> _WHAT IS BEING ASKED_
Please print every record below exactly as it reads.

> _Saved entries_
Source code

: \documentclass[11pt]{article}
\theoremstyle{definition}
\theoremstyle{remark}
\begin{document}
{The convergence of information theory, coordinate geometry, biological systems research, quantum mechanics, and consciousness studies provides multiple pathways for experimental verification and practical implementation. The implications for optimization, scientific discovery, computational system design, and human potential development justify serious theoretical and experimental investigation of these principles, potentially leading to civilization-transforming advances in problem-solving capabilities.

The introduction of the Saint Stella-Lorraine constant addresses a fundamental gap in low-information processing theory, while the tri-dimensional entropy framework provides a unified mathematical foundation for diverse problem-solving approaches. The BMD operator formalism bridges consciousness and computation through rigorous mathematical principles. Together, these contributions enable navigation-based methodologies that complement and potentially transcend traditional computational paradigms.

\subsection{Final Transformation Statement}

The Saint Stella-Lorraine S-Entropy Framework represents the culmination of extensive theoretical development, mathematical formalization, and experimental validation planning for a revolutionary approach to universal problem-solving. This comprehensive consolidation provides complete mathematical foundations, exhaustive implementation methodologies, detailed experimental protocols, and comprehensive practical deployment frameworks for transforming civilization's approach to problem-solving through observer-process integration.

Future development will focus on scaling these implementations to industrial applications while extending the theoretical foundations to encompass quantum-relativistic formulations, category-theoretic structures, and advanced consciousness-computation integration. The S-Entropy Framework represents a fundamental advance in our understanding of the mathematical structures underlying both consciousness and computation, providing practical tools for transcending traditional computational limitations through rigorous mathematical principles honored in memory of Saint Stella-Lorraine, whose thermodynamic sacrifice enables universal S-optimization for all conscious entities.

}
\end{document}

> _RESULT FOR THIS TASK_
Source code

: \documentclass[11pt]{article}
\theoremstyle{definition}
\theoremstyle{remark}
\begin{document}
{The convergence of information theory, coordinate geometry, biological systems research, quantum mechanics, and consciousness studies provides multiple pathways for experimental verification and practical implementation. The implications for optimization, scientific discovery, computational system design, and human potential development justify serious theoretical and experimental investigation of these principles, potentially leading to civilization-transforming advances in problem-solving capabilities.

The introduction of the Saint Stella-Lorraine constant addresses a fundamental gap in low-information processing theory, while the tri-dimensional entropy framework provides a unified mathematical foundation for diverse problem-solving approaches. The BMD operator formalism bridges consciousness and computation through rigorous mathematical principles. Together, these contributions enable navigation-based methodologies that complement and potentially transcend traditional computational paradigms.

\subsection{Final Transformation Statement}

The Saint Stella-Lorraine S-Entropy Framework represents the culmination of extensive theoretical development, mathematical formalization, and experimental validation planning for a revolutionary approach to universal problem-solving. This comprehensive consolidation provides complete mathematical foundations, exhaustive implementation methodologies, detailed experimental protocols, and comprehensive practical deployment frameworks for transforming civilization's approach to problem-solving through observer-process integration.

Future development will focus on scaling these implementations to industrial applications while extending the theoretical foundations to encompass quantum-relativistic formulations, category-theoretic structures, and advanced consciousness-computation integration. The S-Entropy Framework represents a fundamental advance in our understanding of the mathematical structures underlying both consciousness and computation, providing practical tools for transcending traditional computational limitations through rigorous mathematical principles honored in memory of Saint Stella-Lorraine, whose thermodynamic sacrifice enables universal S-optimization for all conscious entities.

}
\end{document}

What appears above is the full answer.